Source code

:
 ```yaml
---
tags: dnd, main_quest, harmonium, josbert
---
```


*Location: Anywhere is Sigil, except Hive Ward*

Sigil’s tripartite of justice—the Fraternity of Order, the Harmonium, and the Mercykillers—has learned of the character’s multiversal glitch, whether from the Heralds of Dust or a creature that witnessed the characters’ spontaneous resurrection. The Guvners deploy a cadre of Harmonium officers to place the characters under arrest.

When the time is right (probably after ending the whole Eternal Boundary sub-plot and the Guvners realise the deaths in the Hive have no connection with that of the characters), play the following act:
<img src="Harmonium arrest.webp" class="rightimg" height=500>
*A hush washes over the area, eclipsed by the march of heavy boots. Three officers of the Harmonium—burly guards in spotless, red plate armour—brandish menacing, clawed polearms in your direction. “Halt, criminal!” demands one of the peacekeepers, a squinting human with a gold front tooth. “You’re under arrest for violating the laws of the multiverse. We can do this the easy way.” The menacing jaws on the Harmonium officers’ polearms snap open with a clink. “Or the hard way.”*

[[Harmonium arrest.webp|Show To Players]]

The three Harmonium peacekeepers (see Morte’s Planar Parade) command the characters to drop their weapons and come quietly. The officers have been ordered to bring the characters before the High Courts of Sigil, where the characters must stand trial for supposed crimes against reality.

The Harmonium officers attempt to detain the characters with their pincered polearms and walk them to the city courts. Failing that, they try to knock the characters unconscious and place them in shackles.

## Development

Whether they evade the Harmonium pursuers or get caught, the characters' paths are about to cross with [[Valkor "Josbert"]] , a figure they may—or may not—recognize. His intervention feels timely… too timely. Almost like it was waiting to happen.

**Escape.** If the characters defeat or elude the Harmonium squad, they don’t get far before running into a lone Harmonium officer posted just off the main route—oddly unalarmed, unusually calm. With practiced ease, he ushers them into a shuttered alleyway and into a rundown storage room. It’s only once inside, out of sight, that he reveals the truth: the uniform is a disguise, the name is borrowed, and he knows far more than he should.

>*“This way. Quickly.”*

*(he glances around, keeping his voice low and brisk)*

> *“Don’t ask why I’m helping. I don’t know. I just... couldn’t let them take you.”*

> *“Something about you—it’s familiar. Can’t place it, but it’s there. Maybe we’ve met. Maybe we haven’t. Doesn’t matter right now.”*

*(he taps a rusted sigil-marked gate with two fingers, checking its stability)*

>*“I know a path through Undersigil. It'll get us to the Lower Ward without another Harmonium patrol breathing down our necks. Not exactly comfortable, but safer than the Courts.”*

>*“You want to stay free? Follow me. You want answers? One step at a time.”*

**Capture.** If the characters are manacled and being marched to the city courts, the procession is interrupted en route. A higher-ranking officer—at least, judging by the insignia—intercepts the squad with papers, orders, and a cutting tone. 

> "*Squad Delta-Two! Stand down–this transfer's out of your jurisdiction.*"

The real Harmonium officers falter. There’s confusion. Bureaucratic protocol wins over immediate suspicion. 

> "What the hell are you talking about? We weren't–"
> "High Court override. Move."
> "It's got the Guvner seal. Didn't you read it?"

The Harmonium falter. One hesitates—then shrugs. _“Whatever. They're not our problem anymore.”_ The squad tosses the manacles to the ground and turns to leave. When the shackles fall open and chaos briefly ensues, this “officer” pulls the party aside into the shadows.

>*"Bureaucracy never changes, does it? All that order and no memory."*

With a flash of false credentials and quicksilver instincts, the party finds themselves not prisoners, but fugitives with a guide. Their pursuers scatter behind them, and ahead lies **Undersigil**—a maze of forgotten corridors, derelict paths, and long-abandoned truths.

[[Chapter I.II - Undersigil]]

|---|

- **YOUR INSTRUCTIONS**
All lines from the start of the entries through the line where "hush washes over" sits should be duplicated exactly, with nothing else in the output.

- **REPLY**
Source code

:
 ```yaml
---
tags: dnd, main_quest, harmonium, josbert
---
```


*Location: Anywhere is Sigil, except Hive Ward*

Sigil’s tripartite of justice—the Fraternity of Order, the Harmonium, and the Mercykillers—has learned of the character’s multiversal glitch, whether from the Heralds of Dust or a creature that witnessed the characters’ spontaneous resurrection. The Guvners deploy a cadre of Harmonium officers to place the characters under arrest.

When the time is right (probably after ending the whole Eternal Boundary sub-plot and the Guvners realise the deaths in the Hive have no connection with that of the characters), play the following act:
<img src="Harmonium arrest.webp" class="rightimg" height=500>
*A hush washes over the area, eclipsed by the march of heavy boots. Three officers of the Harmonium—burly guards in spotless, red plate armour—brandish menacing, clawed polearms in your direction. “Halt, criminal!” demands one of the peacekeepers, a squinting human with a gold front tooth. “You’re under arrest for violating the laws of the multiverse. We can do this the easy way.” The menacing jaws on the Harmonium officers’ polearms snap open with a clink. “Or the hard way.”*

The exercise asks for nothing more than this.